Shanghai Junshi Biosciences has completed the pre-specified interim analysis for the Phase III TORCHLIGHT clinical trial of toripalimab along with paclitaxel for injection (albumin-bound) in advanced triple-negative breast cancer patients.
The multi-centre, double-blind, randomised, placebo-controlled Phase III trial compares the efficacy and safety of the combination of toripalimab and paclitaxel for injection (albumin-bound) against a placebo, along with paclitaxel, for injection in people with stage IV breast cancer or an initial recurrent/metastatic triple-negative breast cancer diagnosis.
Its interim analysis showed that the combination of toripalimab and paclitaxel for injection can significantly prolong the progression-free survival (PFS) of PD-L1 positive patients.
Additionally, the overall survival (OS) was also found to be improved in PD-1 positive patients and in all patients, irrespective of the PD-1 status.
The TORCHLIGHT study is claimed to be the first Phase III registration trial to achieve a positive outcome in an advanced triple-negative breast cancer immunotherapy trial in China.
The Independent Data Monitoring Committee (IDMC) has ascertained that the primary endpoint of the trial met the pre-defined efficacy requirement.
Chinese People’s Liberation Army General Hospital Department of Oncology professor Zefei JIANG said: “Advanced TNBC patients have limited survival rates and lack effective treatment methods.

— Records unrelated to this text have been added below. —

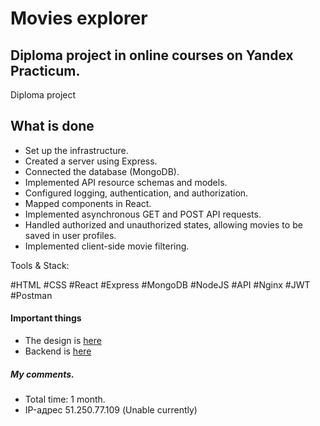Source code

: # Movies explorer

## Diploma project in online courses on Yandex Practicum.
Diploma project


## What is done
- Set up the infrastructure.
- Created a server using Express.
- Connected the database (MongoDB).
- Implemented API resource schemas and models.
- Configured logging, authentication, and authorization.
- Mapped components in React.
- Implemented asynchronous GET and POST API requests.
- Handled authorized and unauthorized states, allowing movies to be saved in user profiles.
- Implemented client-side movie filtering.

Tools & Stack:

#HTML #CSS #React #Express #MongoDB #NodeJS #API #Nginx #JWT #Postman

#### Important things
- The design is [here](https://www.figma.com/file/6FMWkB94wE7KTkcCgUXtnC/%D0%94%D0%B8%D0%BF%D0%BB%D0%BE%D0%BC%D0%BD%D1%8B%D0%B9-%D0%BF%D1%80%D0%BE%D0%B5%D0%BA%D1%82?type=design&node-id=1%3A6015&mode=design&t=jUoxno1roz3qQQfa-1)
- Backend is [here](https://github.com/Angelikusya/movies-explorer-api)


##### My comments.
- Total time: 1 month.
- IP-адрес 51.250.77.109 (Unable currently)
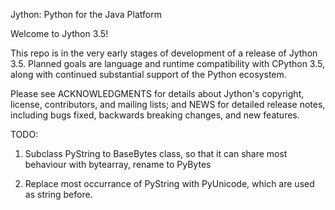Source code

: Jython: Python for the Java Platform

Welcome to Jython 3.5!

This repo is in the very early stages of development of a release of
Jython 3.5. Planned goals are language and runtime compatibility with
CPython 3.5, along with continued substantial support of the Python
ecosystem.

Please see ACKNOWLEDGMENTS for details about Jython's copyright,
license, contributors, and mailing lists; and NEWS for detailed
release notes, including bugs fixed, backwards breaking changes, and
new features.


TODO:

1. Subclass PyString to BaseBytes class, so that it can share most behaviour with
bytearray, rename to PyBytes

2. Replace most occurrance of PyString with PyUnicode, which are used as string
before.
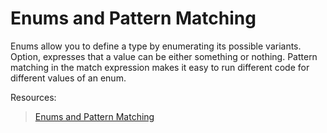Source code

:# Enums and Pattern Matching

Enums allow you to define a type by enumerating its possible variants. 
Option, expresses that a value can be either something or nothing. 
Pattern matching in the match expression makes it easy to run different code for different values of an enum.


Resources:

>[Enums and Pattern Matching](https://book.cairo-lang.org/ch06-00-enums-and-pattern-matching.html)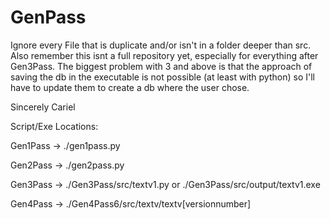 # GenPass
Ignore every File that is duplicate and/or isn't in a folder deeper than src. Also remember this isnt a full repository yet, especially for everything after Gen3Pass.
The biggest problem with 3 and above is that the approach of saving the db in the executable is not possible (at least with python) so I'll have to update them to create a 
db where the user chose.

Sincerely Cariel

Script/Exe Locations:

Gen1Pass -> ./gen1pass.py

Gen2Pass -> ./gen2pass.py

Gen3Pass -> ./Gen3Pass/src/textv1.py or ./Gen3Pass/src/output/textv1.exe

Gen4Pass -> ./Gen4Pass6/src/textv/textv[versionnumber]
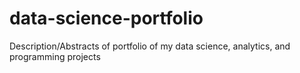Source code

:# data-science-portfolio
Description/Abstracts of portfolio of my data science, analytics, and programming projects
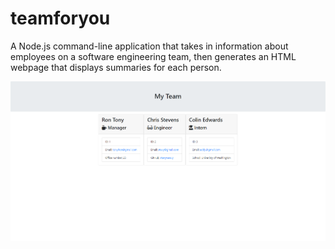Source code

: # teamforyou

A Node.js command-line application that takes in information about employees on a software engineering team, then generates an HTML webpage that displays summaries for each person.

![image-of-webpage](img/preview.png)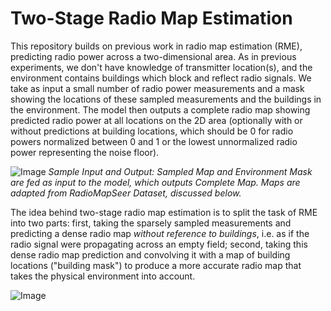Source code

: # Two-Stage Radio Map Estimation

This repository builds on previous work in radio map estimation (RME), predicting radio power across a two-dimensional area. As in previous experiments, we don't have knowledge of transmitter location(s), and the environment contains buildings which block and reflect radio signals. We take as input a small number of radio power measurements and a mask showing the locations of these sampled measurements and the buildings in the environment. The model then outputs a complete radio map showing predicted radio power at all locations on the 2D area (optionally with or without predictions at building locations, which should be 0 for radio powers normalized between 0 and 1 or the lowest unnormalized radio power representing the noise floor).

![Image](https://drive.google.com/file/d/1-9nRNUnFUo22DXe0tv8cIQLkdT9PQPor/view?usp=drive_link)
*Sample Input and Output: Sampled Map and Environment Mask are fed as input to the model, which outputs Complete Map. Maps are adapted from RadioMapSeer Dataset, discussed below.*

The idea behind two-stage radio map estimation is to split the task of RME into two parts: first, taking the sparsely sampled measurements and predicting a dense radio map *without reference to buildings*, i.e. as if the radio signal were propagating across an empty field; second, taking this dense radio map prediction and convolving it with a map of building locations ("building mask") to produce a more accurate radio map that takes the physical environment into account.

![Image](https://drive.google.com/file/d/1-9nRNUnFUo22DXe0tv8cIQLkdT9PQPor/view?usp=drive_link)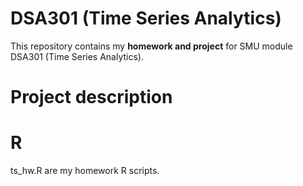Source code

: # DSA301 (Time Series Analytics)
This repository contains my __homework and project__ for SMU module DSA301 (Time Series Analytics).

# Project description


# R
ts_hw.R are my homework R scripts.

“These results demonstrate that the combined use of the monoclonal antibody, toripalimab, with traditional chemotherapy significantly prolonged the PFS of patients, and this has the potential to become a new standard treatment for patients with an initial diagnosis of stage IV TNBC, as well as those with recurrent/metastatic TNBC, offering patients new hope!”
The company intends to communicate with the regulatory authorities soon regarding the supplemental new drug application of toripalimab.
Junshi Biosciences Global Research and Development president Dr. Jianjun ZOU said: “We will work closely with regulatory authorities to ensure that relevant indications are approved as soon as possible.”